No wonder, time is not of the essence in cancer
diagnosis, late cases often outliving
the early ones. The
survival-rates after different periods of delay
before seeking medical advice often show a
curious paradox- the greater the
delay and the longer the history of symptoms, the
greater was the survival-rate.66
- The proof of all our
diagnosing lies in our gaining ground against
cancer. The facts point otherwise. What we
therefore achieve is a pseudodiagnosis which has
refused to change its character no matter what
gadgetry is at our disposal.
Attempts at detecting a cancer even before the
appearance of any symptoms261,262 have
proved futile: In a group of sixteen cases
in which esophageal cancer was diagnosed prior to
the development of symptoms while the patient was
under active medical surveillance, Palmer could
demonstrate no improvement in survival.261
An editorial42 in The New England
Journal of Medicine crisply commented:
"Early" is an adjective of time -
not of size, dissemination or clinical
manifestations. Yet, enslaved by medical
semantics, too many people equate
"early" with small, localized,
asymptomatic (or minimally productive of
symptoms).
What about those cancers that are truly early in
the temporal sense? Here, too, the situation is
unredeeming: The Lancet editorialized66
that the stage of disease is a function not
of time, but of the (inherent) tumour type.
- Clinical cancerology
runs on the illusion that tumour diagnosis is
equivalent to cancer-diagnosis. This is an act of
great faith, both of the clinician and of the
patient. This faith accounts for, what Wilfred
Trotter called, the mysterious viability of
the false.
- What the
diagnostician really achieves, is to locate the
area where the cancer dis-eases the
individual, while the submerged part of the
cancerous iceberg remains unseen. A
clinicians ability to locate the site and
nature of this dis-ease, and the ability
to ease the condition, is the brightest and the
most indispensable part of clinical practice.
- Cancerophobia and
indifference to the biology of cancer conspire to
induce a clinician to err towards the false
positive diagnosis.
- Efforts have been
made to catch a cancer before it dares to be a
cancer, by detecting pre-cancer. The
whole science of pre-cancer is marred by
ambivalence - semantic and microscopic.
Both 9 and 10 lead to, what Park and Lees 67
called, pragmatic diagnosis, detailed
below:
- Pragmatically
diagnosed cancer is probably not
cancer, but safer away type of approach.67
This consists of diagnosing a lump as cancer,
merely to play safe.
- In 1923, Bloodgood,68
from his experiences at John Hopkins over
thirty-three years in retrospect, wrote of
Benign Lumps Diagnosed Cancer or Suspicious
of Cancer.

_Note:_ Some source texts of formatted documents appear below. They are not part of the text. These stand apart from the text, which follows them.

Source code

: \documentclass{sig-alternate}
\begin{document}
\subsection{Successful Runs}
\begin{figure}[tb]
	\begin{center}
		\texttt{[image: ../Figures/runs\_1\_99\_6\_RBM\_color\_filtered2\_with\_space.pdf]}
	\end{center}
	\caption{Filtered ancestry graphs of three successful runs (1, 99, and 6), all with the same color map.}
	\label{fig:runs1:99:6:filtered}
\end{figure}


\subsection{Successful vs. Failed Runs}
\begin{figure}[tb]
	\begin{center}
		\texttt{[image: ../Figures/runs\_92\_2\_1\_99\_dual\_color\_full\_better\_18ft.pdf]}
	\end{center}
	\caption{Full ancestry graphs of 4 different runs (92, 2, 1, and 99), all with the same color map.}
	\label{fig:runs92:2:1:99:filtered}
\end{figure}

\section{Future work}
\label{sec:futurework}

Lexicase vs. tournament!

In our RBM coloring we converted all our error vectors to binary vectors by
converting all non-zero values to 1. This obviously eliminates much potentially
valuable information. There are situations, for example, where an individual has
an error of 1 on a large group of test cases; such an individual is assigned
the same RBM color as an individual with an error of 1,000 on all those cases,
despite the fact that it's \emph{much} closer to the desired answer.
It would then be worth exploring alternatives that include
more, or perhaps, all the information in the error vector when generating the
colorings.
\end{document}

Bloodgood68 remarked
that during the thirty-three years of
observations, the above group had been seen with
increasing frequency in the laboratory - with
breasts that were the seat of chronic cystic
mastitis, tuberculosis, encapsulated adenomas, or
cysts with an intracystic papilloma having been
diagnosed as carcinoma. Such a group of cases
relatively quite large - when classed with
unequivocal carcinomas, increased the percentage
of five-year cures and made it impossible to
correctly assess the controllable factor
(of pre-operative duration ) in the cure of
cancer. Bloodgood68 concluded the
topic with an objective and far reaching
generalization: As this element of error
has been present in my own investigations for
years, I feel justified in the conclusion that it
is present in all statistical studies throughout
the world.
- In 1951, Park and
Lees 67 diagnosed the pragmatism
prevalent in cancerology whereby non-cancers were
declared as cancers to inflate the cure-rates.
- In 1954, McKinnon69
stated : Today it is a safe generalization
that all competent cytologists and pathologists
agree that, in histopathology, there is no sharp
line dividing malignancy and non-malignancy. But,
in practice, the division is made sharply, as it
must be, in all cases presenting, and naturally
and unavoidably, with the diagnosis tending to
the positive rather than the negative side.
- In 1968, Cowdry 263
detected, from extensive epidemiologic studies,
the mysterious paradox of increasing
incidence and decreasing mortality rates
of carcinoma cervix. By 1974, carcinoma in
situ of cervix was reported as 100% cured.264
- In 1973, such
pragmatism meant 690,000 hysterectomies performed
in a year in the USA, may
unnecessarily!70
- With nothing else
changed, such pragmatism meant a sudden, nearly
four-fold, leap in cancer rates for the year
1975.48
- In 1977, a
coordinated study of breast cancer, between the
NCI and the ACS in the USA, revealed204 that
as many as sixty-six women were diagnosed to have
cancer when there was none, and another
twenty-two were branded as having cancer, when in
reality the microscopic basis was
unclear: all these women were
operated upon because of the cancer-diagnosis.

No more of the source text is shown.